Problem requirements - Search the listing below for the word "label", and copy every line in which it turns up.

Material for this exercise: Begin

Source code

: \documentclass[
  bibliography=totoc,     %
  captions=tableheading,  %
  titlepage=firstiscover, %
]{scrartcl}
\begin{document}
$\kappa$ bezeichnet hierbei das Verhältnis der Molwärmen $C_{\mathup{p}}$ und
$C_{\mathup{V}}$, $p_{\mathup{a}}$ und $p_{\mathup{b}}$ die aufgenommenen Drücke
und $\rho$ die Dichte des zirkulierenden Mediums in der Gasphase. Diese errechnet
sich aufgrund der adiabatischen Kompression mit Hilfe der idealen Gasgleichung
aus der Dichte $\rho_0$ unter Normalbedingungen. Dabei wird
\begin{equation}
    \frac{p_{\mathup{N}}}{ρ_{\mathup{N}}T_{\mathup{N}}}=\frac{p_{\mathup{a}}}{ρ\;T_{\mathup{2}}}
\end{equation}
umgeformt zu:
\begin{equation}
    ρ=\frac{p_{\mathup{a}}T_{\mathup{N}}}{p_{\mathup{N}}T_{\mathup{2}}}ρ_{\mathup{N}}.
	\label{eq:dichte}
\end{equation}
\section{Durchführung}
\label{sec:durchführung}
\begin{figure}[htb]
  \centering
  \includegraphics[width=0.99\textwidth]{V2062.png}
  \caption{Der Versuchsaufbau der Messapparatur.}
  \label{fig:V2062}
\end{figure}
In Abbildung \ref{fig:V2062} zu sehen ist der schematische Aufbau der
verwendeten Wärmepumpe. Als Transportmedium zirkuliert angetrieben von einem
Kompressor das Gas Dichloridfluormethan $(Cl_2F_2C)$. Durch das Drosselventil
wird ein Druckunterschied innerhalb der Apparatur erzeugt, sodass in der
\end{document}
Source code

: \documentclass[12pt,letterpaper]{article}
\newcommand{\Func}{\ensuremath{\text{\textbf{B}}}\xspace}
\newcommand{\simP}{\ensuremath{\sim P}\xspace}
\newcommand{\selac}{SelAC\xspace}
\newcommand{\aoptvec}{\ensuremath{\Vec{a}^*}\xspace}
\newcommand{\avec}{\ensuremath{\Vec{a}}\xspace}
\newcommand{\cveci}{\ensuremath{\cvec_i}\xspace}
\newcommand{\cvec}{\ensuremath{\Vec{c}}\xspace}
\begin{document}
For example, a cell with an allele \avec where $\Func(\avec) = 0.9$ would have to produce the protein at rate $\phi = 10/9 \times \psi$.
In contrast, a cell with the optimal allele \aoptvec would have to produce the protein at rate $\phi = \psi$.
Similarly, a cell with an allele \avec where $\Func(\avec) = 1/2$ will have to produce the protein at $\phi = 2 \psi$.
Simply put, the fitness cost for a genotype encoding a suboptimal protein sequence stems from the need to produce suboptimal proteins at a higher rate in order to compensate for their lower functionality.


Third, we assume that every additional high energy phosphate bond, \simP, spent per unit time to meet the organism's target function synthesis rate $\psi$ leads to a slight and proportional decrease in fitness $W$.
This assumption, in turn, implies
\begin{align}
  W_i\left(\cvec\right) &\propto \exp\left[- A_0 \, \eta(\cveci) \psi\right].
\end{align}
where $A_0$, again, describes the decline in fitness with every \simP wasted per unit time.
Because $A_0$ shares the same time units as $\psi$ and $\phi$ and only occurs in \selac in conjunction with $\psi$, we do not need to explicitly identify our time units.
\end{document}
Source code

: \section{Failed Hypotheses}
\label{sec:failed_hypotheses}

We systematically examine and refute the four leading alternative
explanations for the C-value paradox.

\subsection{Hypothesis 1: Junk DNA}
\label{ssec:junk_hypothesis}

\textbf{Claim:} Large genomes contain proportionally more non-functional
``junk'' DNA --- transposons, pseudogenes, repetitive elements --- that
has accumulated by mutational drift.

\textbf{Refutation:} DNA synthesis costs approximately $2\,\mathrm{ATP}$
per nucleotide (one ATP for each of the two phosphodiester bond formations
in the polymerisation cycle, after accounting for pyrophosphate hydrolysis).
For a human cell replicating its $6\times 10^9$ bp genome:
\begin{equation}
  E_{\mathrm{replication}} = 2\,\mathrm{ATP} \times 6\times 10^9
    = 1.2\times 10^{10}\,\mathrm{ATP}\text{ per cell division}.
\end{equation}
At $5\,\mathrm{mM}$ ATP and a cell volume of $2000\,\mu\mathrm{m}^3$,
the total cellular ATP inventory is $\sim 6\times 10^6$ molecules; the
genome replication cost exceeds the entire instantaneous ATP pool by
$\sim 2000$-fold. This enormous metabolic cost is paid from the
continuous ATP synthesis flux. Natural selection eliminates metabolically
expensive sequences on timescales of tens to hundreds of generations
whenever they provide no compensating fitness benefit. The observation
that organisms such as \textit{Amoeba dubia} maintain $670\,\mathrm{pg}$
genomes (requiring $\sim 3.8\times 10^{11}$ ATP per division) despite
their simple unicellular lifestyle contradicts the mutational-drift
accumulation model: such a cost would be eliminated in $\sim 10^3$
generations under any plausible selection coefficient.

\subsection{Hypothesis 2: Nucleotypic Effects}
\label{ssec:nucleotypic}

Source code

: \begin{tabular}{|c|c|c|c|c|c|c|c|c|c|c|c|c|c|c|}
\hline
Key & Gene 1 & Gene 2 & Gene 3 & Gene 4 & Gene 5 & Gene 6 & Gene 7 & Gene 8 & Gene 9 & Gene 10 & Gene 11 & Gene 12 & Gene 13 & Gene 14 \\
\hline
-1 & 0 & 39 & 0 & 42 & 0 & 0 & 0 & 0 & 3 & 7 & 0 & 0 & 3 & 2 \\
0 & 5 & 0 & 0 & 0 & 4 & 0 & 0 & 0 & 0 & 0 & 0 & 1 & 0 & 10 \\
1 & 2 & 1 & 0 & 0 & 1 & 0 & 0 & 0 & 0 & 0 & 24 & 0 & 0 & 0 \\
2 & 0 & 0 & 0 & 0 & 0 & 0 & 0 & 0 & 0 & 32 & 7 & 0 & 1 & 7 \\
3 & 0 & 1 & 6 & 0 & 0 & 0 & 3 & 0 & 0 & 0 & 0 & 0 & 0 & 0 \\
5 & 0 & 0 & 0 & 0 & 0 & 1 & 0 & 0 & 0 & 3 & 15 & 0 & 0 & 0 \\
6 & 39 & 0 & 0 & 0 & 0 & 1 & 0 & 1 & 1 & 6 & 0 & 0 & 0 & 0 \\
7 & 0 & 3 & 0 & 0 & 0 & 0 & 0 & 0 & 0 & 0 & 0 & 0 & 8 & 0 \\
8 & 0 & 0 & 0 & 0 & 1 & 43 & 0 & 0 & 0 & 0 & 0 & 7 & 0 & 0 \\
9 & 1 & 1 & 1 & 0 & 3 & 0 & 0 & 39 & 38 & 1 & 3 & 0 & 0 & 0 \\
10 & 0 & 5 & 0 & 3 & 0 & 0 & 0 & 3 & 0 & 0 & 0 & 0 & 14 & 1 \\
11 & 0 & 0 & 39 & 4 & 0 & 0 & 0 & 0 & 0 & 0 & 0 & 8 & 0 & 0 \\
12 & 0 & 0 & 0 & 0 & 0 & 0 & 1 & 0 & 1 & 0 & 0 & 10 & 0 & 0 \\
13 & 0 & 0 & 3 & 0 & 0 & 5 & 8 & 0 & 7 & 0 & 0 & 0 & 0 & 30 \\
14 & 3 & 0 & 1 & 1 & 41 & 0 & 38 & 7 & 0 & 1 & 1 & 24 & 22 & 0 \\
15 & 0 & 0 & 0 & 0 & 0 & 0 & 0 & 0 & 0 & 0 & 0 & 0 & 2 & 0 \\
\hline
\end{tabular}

Material for this exercise: End

Result of this task -
	\label{eq:dichte}
\label{sec:durchführung}
  \label{fig:V2062}
\label{sec:failed_hypotheses}
\label{ssec:junk_hypothesis}
\label{ssec:nucleotypic}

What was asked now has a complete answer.